For service providers and professionals (the most common category for knowledge-work freelancers), the 2025 annual turnover threshold for the micro-entreprise regime is €77,700 (verify current thresholds with local adviser). Commercial activity has a higher threshold of €188,700.
Social contributions for service-based activities run at approximately 21.20% of turnover. For liberal professions, the rate sits around 25.6% (verify current rates; these changed in 2026 for certain categories). These rates apply to gross turnover, not profit, which makes France’s social charge burden significant compared to many other EU countries.
For income tax, micro-entrepreneurs benefit from a flat allowance on turnover. For service-based activities, the allowable deduction is 50%, meaning income tax applies to half your turnover. For commercial activities, the allowance is 71%.
If your turnover exceeds the applicable threshold for two consecutive years, you must transition to a standard business structure (régime réel). This involves different accounting requirements and a more complex tax filing.
This is an illustrative overview only. France’s micro-entreprise regime has multiple thresholds, transition rules, and options. Consult a French accountant before registering.
In the Netherlands, independent freelancers operate as ZZP (Zelfstandige Zonder Personeel, or self-employed without personnel). Registration is through the Chamber of Commerce (KVK), a simple process that gives you a business number and establishes your self-employed status.

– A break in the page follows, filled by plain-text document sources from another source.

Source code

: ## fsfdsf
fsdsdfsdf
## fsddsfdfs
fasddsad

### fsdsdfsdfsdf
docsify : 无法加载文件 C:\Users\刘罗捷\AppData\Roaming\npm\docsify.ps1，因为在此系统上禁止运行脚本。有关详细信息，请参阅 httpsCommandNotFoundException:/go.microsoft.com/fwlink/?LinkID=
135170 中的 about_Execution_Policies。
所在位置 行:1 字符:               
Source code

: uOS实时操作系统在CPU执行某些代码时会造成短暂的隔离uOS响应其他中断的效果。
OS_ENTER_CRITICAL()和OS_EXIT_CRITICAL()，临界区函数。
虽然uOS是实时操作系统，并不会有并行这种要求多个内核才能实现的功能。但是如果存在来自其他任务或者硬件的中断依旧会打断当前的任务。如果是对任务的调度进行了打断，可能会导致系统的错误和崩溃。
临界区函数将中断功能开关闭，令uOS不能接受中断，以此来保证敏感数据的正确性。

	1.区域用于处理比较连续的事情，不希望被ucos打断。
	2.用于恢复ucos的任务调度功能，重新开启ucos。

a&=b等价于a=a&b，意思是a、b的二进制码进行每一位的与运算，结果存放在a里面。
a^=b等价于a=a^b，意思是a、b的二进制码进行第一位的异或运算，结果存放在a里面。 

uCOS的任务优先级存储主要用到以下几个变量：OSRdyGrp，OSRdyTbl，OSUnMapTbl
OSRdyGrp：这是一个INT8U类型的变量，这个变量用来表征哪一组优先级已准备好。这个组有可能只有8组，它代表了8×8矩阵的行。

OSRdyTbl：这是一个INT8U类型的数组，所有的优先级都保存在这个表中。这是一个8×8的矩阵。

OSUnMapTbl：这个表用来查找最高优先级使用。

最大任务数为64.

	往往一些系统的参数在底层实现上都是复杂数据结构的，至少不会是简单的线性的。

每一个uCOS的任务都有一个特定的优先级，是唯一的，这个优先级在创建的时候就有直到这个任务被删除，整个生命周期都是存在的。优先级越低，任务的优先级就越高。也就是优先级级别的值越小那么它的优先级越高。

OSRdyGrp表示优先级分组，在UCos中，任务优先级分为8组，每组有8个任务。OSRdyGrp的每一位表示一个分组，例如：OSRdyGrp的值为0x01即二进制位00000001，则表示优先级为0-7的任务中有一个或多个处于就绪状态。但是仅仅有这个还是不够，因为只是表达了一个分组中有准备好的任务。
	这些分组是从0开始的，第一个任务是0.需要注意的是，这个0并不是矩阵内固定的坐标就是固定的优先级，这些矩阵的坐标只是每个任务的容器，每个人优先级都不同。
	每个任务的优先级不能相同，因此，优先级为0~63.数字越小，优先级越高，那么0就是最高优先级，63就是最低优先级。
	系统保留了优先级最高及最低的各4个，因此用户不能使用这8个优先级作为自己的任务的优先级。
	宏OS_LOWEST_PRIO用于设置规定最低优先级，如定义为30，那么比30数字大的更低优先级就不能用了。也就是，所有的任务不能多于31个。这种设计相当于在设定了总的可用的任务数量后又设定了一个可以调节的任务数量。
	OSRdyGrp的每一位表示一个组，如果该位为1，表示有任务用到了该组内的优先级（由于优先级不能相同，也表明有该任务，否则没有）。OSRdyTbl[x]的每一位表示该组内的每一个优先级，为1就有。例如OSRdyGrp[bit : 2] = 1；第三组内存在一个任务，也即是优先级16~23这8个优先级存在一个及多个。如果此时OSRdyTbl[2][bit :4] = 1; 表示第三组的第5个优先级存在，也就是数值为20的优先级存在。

Your freelance income is taxed in Box 1 (work and home income) under the standard progressive income tax rates.
Two historically significant deductions apply to ZZP freelancers. The zelfstandigenaftrek (self-employed deduction) allows a fixed deduction from taxable profit, provided you work at least 1,225 hours per year in your business. This deduction is being reduced systematically: it stood at €7,280 in 2020, fell to €3,750 in 2024, dropped further to €2,470 in 2025, and stands at €1,200 in 2026, with further reductions planned (verify current amounts with local adviser). This is a structural policy shift, narrowing the tax advantage between employees and the self-employed.
The MKB-winstvrijstelling (SME profit exemption) provides an additional percentage exemption on your taxable profit after deductions. The rate for 2024 was 13.31%, falling to 12.7% in 2025. This deduction is also under review (verify current rate).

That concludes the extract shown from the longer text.